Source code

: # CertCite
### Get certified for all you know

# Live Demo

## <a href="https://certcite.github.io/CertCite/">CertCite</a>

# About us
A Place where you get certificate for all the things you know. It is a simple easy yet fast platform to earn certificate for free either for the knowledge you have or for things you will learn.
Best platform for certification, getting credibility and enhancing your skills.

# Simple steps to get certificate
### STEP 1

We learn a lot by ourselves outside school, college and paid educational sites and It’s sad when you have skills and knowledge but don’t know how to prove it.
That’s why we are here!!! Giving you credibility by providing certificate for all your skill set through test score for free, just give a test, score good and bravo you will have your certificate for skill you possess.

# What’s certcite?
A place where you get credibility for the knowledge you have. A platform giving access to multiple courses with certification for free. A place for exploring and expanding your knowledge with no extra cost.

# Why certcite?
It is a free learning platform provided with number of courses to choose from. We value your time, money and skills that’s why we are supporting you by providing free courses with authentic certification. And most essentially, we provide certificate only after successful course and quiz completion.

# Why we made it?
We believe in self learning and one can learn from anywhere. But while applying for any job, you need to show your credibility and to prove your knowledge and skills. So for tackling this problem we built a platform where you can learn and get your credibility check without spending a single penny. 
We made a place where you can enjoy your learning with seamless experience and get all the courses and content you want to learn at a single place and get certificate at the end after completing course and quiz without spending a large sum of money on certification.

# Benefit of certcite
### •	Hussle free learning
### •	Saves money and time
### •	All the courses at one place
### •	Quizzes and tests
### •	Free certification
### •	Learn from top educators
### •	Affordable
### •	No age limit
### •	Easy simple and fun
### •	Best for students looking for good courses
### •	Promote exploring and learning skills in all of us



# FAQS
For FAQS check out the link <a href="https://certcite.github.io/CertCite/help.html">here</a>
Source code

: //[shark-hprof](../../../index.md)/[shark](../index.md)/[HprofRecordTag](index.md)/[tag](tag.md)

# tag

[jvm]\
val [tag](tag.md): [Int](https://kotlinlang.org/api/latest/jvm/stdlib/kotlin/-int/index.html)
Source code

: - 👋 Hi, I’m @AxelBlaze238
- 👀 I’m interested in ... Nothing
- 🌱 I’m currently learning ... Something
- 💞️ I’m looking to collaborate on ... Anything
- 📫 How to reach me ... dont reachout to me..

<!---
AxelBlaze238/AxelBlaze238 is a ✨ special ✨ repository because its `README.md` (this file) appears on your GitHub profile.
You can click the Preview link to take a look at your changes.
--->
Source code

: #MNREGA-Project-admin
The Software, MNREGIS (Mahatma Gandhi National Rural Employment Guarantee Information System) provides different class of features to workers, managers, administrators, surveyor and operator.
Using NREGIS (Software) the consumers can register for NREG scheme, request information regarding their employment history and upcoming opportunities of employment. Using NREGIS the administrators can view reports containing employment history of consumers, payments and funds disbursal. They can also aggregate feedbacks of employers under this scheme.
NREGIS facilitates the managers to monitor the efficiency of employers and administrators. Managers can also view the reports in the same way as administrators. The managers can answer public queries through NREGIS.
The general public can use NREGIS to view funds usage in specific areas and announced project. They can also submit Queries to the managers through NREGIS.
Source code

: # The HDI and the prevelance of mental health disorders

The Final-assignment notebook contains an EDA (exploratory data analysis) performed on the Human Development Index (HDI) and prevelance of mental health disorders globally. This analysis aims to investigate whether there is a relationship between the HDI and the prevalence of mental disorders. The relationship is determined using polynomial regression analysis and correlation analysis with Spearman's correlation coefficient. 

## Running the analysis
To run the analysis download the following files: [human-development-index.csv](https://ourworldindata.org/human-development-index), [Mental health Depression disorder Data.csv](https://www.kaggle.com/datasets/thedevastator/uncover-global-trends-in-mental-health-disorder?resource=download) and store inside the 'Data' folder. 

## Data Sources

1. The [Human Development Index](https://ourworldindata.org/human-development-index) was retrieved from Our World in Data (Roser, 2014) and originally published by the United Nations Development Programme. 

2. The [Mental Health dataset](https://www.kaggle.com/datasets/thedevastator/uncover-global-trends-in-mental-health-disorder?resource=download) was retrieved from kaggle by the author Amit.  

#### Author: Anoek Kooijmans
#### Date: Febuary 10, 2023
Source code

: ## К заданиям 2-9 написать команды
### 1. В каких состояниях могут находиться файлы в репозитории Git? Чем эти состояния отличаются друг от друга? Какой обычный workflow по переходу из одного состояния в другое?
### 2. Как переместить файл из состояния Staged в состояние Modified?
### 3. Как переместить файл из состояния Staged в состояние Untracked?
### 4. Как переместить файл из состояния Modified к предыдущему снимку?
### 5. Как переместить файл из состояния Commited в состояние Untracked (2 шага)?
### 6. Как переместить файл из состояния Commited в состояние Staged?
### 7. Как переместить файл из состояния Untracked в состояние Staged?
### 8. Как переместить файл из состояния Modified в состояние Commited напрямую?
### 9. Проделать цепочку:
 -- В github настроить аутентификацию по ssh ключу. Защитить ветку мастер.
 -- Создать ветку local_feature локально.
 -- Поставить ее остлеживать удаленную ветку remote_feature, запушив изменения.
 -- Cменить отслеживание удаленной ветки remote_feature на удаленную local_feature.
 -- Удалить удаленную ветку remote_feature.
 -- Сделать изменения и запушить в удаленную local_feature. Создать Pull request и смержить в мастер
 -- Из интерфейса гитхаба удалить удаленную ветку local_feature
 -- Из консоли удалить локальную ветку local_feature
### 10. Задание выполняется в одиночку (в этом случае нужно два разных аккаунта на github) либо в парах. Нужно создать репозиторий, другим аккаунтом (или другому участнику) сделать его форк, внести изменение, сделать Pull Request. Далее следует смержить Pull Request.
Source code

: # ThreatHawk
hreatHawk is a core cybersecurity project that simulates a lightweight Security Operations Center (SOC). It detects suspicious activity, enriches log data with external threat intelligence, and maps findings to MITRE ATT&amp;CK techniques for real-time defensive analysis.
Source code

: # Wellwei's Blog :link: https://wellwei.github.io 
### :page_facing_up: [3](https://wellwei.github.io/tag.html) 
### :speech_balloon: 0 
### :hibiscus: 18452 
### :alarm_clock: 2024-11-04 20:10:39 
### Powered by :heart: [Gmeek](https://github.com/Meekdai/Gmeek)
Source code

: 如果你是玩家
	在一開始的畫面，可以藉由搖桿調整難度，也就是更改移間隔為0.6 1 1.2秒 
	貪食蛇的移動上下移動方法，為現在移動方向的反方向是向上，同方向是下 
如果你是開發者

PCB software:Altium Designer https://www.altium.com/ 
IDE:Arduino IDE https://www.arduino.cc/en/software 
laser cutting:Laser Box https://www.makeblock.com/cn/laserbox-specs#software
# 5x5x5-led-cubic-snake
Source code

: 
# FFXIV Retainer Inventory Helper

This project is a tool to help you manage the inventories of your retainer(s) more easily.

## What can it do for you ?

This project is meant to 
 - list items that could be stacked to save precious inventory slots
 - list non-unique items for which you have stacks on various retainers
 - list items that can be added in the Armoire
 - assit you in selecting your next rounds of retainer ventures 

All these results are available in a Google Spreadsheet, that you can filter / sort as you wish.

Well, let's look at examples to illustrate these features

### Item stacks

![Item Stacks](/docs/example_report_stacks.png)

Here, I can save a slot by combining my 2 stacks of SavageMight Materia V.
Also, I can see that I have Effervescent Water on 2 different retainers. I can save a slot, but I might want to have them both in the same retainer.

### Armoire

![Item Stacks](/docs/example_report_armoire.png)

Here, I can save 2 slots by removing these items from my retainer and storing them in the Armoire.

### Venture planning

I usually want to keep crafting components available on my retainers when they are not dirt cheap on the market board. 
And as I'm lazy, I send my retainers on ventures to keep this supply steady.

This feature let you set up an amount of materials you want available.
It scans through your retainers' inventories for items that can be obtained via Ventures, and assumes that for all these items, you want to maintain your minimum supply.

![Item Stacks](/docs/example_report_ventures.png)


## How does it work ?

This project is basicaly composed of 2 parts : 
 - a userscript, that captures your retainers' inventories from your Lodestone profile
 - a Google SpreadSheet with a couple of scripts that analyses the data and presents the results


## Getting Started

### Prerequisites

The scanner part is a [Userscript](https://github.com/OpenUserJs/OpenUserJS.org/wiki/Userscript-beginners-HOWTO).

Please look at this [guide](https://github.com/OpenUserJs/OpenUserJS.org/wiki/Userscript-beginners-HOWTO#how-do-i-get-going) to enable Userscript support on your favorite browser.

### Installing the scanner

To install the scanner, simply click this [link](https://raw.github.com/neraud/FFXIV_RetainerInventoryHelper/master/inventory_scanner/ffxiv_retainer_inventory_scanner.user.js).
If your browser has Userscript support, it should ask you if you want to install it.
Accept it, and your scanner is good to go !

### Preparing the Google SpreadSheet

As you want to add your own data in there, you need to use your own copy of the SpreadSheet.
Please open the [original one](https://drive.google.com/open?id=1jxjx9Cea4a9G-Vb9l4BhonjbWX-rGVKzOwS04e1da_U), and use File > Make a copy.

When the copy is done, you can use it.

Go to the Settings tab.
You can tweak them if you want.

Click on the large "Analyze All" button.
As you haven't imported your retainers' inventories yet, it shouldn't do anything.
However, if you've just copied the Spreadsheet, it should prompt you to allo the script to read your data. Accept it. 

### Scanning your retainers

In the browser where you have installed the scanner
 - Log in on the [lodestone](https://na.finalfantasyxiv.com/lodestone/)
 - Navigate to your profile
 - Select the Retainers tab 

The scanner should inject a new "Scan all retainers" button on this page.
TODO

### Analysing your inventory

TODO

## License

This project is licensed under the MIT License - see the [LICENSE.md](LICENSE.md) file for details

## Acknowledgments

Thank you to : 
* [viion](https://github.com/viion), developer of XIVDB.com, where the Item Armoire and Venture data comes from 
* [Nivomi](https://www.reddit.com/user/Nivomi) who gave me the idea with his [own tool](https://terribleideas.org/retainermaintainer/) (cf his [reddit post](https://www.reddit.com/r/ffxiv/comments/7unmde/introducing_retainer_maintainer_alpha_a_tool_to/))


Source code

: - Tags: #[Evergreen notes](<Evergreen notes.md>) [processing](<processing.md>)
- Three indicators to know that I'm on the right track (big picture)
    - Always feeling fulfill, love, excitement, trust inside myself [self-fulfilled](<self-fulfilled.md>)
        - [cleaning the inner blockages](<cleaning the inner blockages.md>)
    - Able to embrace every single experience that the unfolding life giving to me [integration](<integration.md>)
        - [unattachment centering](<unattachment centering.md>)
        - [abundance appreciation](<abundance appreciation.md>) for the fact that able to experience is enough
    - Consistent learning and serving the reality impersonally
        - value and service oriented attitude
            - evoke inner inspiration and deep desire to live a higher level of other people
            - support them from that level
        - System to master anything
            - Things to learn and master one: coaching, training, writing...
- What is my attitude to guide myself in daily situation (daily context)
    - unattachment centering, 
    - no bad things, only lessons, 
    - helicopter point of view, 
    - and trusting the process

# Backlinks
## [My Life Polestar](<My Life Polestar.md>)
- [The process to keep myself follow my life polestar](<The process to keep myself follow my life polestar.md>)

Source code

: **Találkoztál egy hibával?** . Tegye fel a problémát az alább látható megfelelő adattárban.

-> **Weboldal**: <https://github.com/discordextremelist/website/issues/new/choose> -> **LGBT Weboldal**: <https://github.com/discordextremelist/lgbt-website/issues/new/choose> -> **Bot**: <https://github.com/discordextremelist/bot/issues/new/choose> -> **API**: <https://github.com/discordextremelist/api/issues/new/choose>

========================

### Task
The answer must be every line of the records that holds the string "beginners".

### Solution for this task
The scanner part is a [Userscript](https://github.com/OpenUserJs/OpenUserJS.org/wiki/Userscript-beginners-HOWTO).
Please look at this [guide](https://github.com/OpenUserJs/OpenUserJS.org/wiki/Userscript-beginners-HOWTO#how-do-i-get-going) to enable Userscript support on your favorite browser.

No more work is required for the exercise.